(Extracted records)
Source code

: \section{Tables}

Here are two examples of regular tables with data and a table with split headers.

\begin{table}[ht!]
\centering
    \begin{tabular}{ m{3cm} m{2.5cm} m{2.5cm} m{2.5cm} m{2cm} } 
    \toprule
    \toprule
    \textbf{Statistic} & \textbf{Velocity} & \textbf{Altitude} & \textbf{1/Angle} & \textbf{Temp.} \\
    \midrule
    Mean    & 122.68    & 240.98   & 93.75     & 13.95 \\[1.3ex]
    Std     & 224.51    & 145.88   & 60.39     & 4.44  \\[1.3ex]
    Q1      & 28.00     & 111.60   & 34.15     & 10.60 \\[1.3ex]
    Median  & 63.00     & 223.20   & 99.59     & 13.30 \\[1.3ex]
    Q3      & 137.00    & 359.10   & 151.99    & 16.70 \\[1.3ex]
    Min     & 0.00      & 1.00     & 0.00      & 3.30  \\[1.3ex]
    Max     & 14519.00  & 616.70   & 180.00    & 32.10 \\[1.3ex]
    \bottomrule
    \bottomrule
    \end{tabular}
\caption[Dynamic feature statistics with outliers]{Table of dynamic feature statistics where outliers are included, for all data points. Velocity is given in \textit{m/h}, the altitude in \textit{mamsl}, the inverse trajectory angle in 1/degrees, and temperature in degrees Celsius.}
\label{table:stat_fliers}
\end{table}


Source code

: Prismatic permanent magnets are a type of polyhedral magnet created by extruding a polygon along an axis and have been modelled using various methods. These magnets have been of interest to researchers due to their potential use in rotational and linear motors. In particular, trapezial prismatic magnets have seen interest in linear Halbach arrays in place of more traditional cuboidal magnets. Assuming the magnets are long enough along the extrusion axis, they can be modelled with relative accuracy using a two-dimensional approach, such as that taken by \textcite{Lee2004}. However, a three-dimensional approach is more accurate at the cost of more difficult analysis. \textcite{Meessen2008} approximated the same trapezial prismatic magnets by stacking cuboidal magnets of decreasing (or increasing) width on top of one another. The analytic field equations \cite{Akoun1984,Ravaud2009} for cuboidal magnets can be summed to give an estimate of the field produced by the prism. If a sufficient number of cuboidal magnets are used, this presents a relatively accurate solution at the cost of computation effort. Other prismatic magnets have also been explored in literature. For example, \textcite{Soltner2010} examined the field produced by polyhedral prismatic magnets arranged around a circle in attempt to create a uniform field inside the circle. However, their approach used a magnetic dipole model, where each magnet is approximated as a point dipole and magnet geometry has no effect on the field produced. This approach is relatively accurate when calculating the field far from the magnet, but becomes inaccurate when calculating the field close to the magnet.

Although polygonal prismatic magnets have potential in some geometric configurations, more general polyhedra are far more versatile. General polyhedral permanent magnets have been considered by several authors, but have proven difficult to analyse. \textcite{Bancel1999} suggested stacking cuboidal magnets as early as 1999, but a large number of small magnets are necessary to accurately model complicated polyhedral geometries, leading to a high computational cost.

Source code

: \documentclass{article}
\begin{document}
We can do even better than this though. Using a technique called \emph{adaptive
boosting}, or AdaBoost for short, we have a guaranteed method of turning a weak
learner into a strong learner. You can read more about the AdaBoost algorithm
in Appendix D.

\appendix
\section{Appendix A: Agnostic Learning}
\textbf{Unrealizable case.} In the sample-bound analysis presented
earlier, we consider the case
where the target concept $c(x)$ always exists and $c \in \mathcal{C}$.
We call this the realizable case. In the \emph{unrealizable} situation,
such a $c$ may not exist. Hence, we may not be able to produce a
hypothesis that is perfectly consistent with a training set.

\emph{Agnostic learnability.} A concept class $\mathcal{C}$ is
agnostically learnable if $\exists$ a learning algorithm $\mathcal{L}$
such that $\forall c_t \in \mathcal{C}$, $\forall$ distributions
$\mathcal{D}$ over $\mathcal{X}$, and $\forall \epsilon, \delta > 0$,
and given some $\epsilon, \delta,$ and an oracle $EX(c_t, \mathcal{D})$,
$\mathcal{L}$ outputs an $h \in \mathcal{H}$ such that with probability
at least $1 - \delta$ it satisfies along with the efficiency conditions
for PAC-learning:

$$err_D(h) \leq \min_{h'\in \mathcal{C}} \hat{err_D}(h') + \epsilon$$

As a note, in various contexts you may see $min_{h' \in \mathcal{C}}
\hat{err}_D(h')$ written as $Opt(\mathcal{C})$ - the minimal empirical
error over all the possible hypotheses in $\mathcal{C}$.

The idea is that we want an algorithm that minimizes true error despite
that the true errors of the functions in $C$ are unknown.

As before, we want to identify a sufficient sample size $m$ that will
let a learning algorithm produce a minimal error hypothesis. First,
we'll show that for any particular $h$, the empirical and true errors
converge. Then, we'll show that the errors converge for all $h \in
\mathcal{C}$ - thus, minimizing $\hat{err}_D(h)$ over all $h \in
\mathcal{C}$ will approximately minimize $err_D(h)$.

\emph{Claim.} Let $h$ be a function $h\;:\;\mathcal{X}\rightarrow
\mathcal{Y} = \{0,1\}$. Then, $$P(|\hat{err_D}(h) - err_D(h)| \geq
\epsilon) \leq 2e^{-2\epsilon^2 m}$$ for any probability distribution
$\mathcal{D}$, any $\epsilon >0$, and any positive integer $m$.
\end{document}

### TASK:
Give the data again. Keep every line identical.

### SOLUTION FOR THIS EXERCISE:
Source code

: \section{Tables}

Here are two examples of regular tables with data and a table with split headers.

\begin{table}[ht!]
\centering
    \begin{tabular}{ m{3cm} m{2.5cm} m{2.5cm} m{2.5cm} m{2cm} } 
    \toprule
    \toprule
    \textbf{Statistic} & \textbf{Velocity} & \textbf{Altitude} & \textbf{1/Angle} & \textbf{Temp.} \\
    \midrule
    Mean    & 122.68    & 240.98   & 93.75     & 13.95 \\[1.3ex]
    Std     & 224.51    & 145.88   & 60.39     & 4.44  \\[1.3ex]
    Q1      & 28.00     & 111.60   & 34.15     & 10.60 \\[1.3ex]
    Median  & 63.00     & 223.20   & 99.59     & 13.30 \\[1.3ex]
    Q3      & 137.00    & 359.10   & 151.99    & 16.70 \\[1.3ex]
    Min     & 0.00      & 1.00     & 0.00      & 3.30  \\[1.3ex]
    Max     & 14519.00  & 616.70   & 180.00    & 32.10 \\[1.3ex]
    \bottomrule
    \bottomrule
    \end{tabular}
\caption[Dynamic feature statistics with outliers]{Table of dynamic feature statistics where outliers are included, for all data points. Velocity is given in \textit{m/h}, the altitude in \textit{mamsl}, the inverse trajectory angle in 1/degrees, and temperature in degrees Celsius.}
\label{table:stat_fliers}
\end{table}


Source code

: Prismatic permanent magnets are a type of polyhedral magnet created by extruding a polygon along an axis and have been modelled using various methods. These magnets have been of interest to researchers due to their potential use in rotational and linear motors. In particular, trapezial prismatic magnets have seen interest in linear Halbach arrays in place of more traditional cuboidal magnets. Assuming the magnets are long enough along the extrusion axis, they can be modelled with relative accuracy using a two-dimensional approach, such as that taken by \textcite{Lee2004}. However, a three-dimensional approach is more accurate at the cost of more difficult analysis. \textcite{Meessen2008} approximated the same trapezial prismatic magnets by stacking cuboidal magnets of decreasing (or increasing) width on top of one another. The analytic field equations \cite{Akoun1984,Ravaud2009} for cuboidal magnets can be summed to give an estimate of the field produced by the prism. If a sufficient number of cuboidal magnets are used, this presents a relatively accurate solution at the cost of computation effort. Other prismatic magnets have also been explored in literature. For example, \textcite{Soltner2010} examined the field produced by polyhedral prismatic magnets arranged around a circle in attempt to create a uniform field inside the circle. However, their approach used a magnetic dipole model, where each magnet is approximated as a point dipole and magnet geometry has no effect on the field produced. This approach is relatively accurate when calculating the field far from the magnet, but becomes inaccurate when calculating the field close to the magnet.

Although polygonal prismatic magnets have potential in some geometric configurations, more general polyhedra are far more versatile. General polyhedral permanent magnets have been considered by several authors, but have proven difficult to analyse. \textcite{Bancel1999} suggested stacking cuboidal magnets as early as 1999, but a large number of small magnets are necessary to accurately model complicated polyhedral geometries, leading to a high computational cost.

Source code

: \documentclass{article}
\begin{document}
We can do even better than this though. Using a technique called \emph{adaptive
boosting}, or AdaBoost for short, we have a guaranteed method of turning a weak
learner into a strong learner. You can read more about the AdaBoost algorithm
in Appendix D.

\appendix
\section{Appendix A: Agnostic Learning}
\textbf{Unrealizable case.} In the sample-bound analysis presented
earlier, we consider the case
where the target concept $c(x)$ always exists and $c \in \mathcal{C}$.
We call this the realizable case. In the \emph{unrealizable} situation,
such a $c$ may not exist. Hence, we may not be able to produce a
hypothesis that is perfectly consistent with a training set.

\emph{Agnostic learnability.} A concept class $\mathcal{C}$ is
agnostically learnable if $\exists$ a learning algorithm $\mathcal{L}$
such that $\forall c_t \in \mathcal{C}$, $\forall$ distributions
$\mathcal{D}$ over $\mathcal{X}$, and $\forall \epsilon, \delta > 0$,
and given some $\epsilon, \delta,$ and an oracle $EX(c_t, \mathcal{D})$,
$\mathcal{L}$ outputs an $h \in \mathcal{H}$ such that with probability
at least $1 - \delta$ it satisfies along with the efficiency conditions
for PAC-learning:

$$err_D(h) \leq \min_{h'\in \mathcal{C}} \hat{err_D}(h') + \epsilon$$

As a note, in various contexts you may see $min_{h' \in \mathcal{C}}
\hat{err}_D(h')$ written as $Opt(\mathcal{C})$ - the minimal empirical
error over all the possible hypotheses in $\mathcal{C}$.

The idea is that we want an algorithm that minimizes true error despite
that the true errors of the functions in $C$ are unknown.

As before, we want to identify a sufficient sample size $m$ that will
let a learning algorithm produce a minimal error hypothesis. First,
we'll show that for any particular $h$, the empirical and true errors
converge. Then, we'll show that the errors converge for all $h \in
\mathcal{C}$ - thus, minimizing $\hat{err}_D(h)$ over all $h \in
\mathcal{C}$ will approximately minimize $err_D(h)$.

\emph{Claim.} Let $h$ be a function $h\;:\;\mathcal{X}\rightarrow
\mathcal{Y} = \{0,1\}$. Then, $$P(|\hat{err_D}(h) - err_D(h)| \geq
\epsilon) \leq 2e^{-2\epsilon^2 m}$$ for any probability distribution
$\mathcal{D}$, any $\epsilon >0$, and any positive integer $m$.
\end{document}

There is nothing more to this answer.